Recently I was master of ceremonies in my speech club. It was my first time taking the central stage, compering any event. I was nervous. I had only 4 days to prepare. I saw the slot lying vacant and volunteered for it because I knew I had to do it sooner or later. Why not try it out? I must say it did help me with shedding much of my stage fear.

I chose to speak about Elephants, my first love. I was doubtful whether it would be admissible as the theme of the evening, but the man in charge of affairs himself is from the elephant country Africa, so he gave me ‘thumbs up’ signal with a smile.

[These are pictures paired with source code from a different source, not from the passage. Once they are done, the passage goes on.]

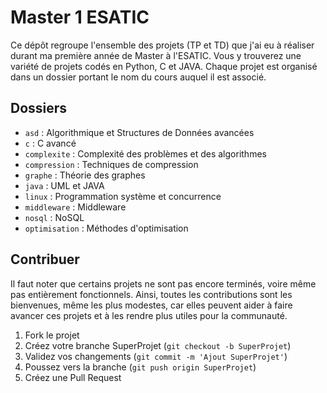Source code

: # Master 1 ESATIC

Ce dépôt regroupe l'ensemble des projets (TP et TD) que j'ai eu à réaliser durant ma première année de Master à l'ESATIC.
Vous y trouverez une variété de projets codés en Python, C et JAVA.
Chaque projet est organisé dans un dossier portant le nom du cours auquel il est associé.

## Dossiers

- `asd` : Algorithmique et Structures de Données avancées
- `c` : C avancé
- `complexite` : Complexité des problèmes et des algorithmes
- `compression` : Techniques de compression
- `graphe` : Théorie des graphes
- `java` : UML et JAVA
- `linux` : Programmation système et concurrence
- `middleware` : Middleware
- `nosql` : NoSQL
- `optimisation` : Méthodes d'optimisation

## Contribuer

Il faut noter que certains projets ne sont pas encore terminés, voire même pas entièrement fonctionnels. Ainsi, toutes les contributions sont les bienvenues, même les plus modestes, car elles peuvent aider à faire avancer ces projets et à les rendre plus utiles pour la communauté.

1. Fork le projet
2. Créez votre branche SuperProjet (`git checkout -b SuperProjet`)
3. Validez vos changements (`git commit -m 'Ajout SuperProjet'`)
4. Poussez vers la branche (`git push origin SuperProjet`)
5. Créez une Pull Request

I was surprised that my topic was very well received. I had the advantage of pausing in between speeches, to refer to notes. But I spoke on free will, did not depend on notes that I used only for clues.

What took the cake that day was the discovery I made: that many members hadn’t even seen an elephant in real. They were the most impressed by my presentation. Later someone from a west Asian nation came and asked me why I did not use visual aids. He confessed, he never thought much about wildlife, and he had seen elephants only in tv screen or as pictures in magazines, but he now very badly wanted to tour Africa or Asia to look at elephants in real life. ‘You meant something like elephants are spiritual?’ he asked, and I said, ‘yes, as a Hindu i have a spiritual connection with the elephants.’ He was from arab country so no point in explaining things to him. If he had been from Bangladesh/Pakistan/Sri Lanka/Malaysia/Singapore, he would have understood and wouldn’t have raised the point at all with me. But he said, what fascinated him about elephants was the spiritual connect I mentioned. ‘If you think so, then there must be something special about elephants’ he said, ‘and may be that’s why they are the most intelligent species among wild life, so wise and matriarchal.’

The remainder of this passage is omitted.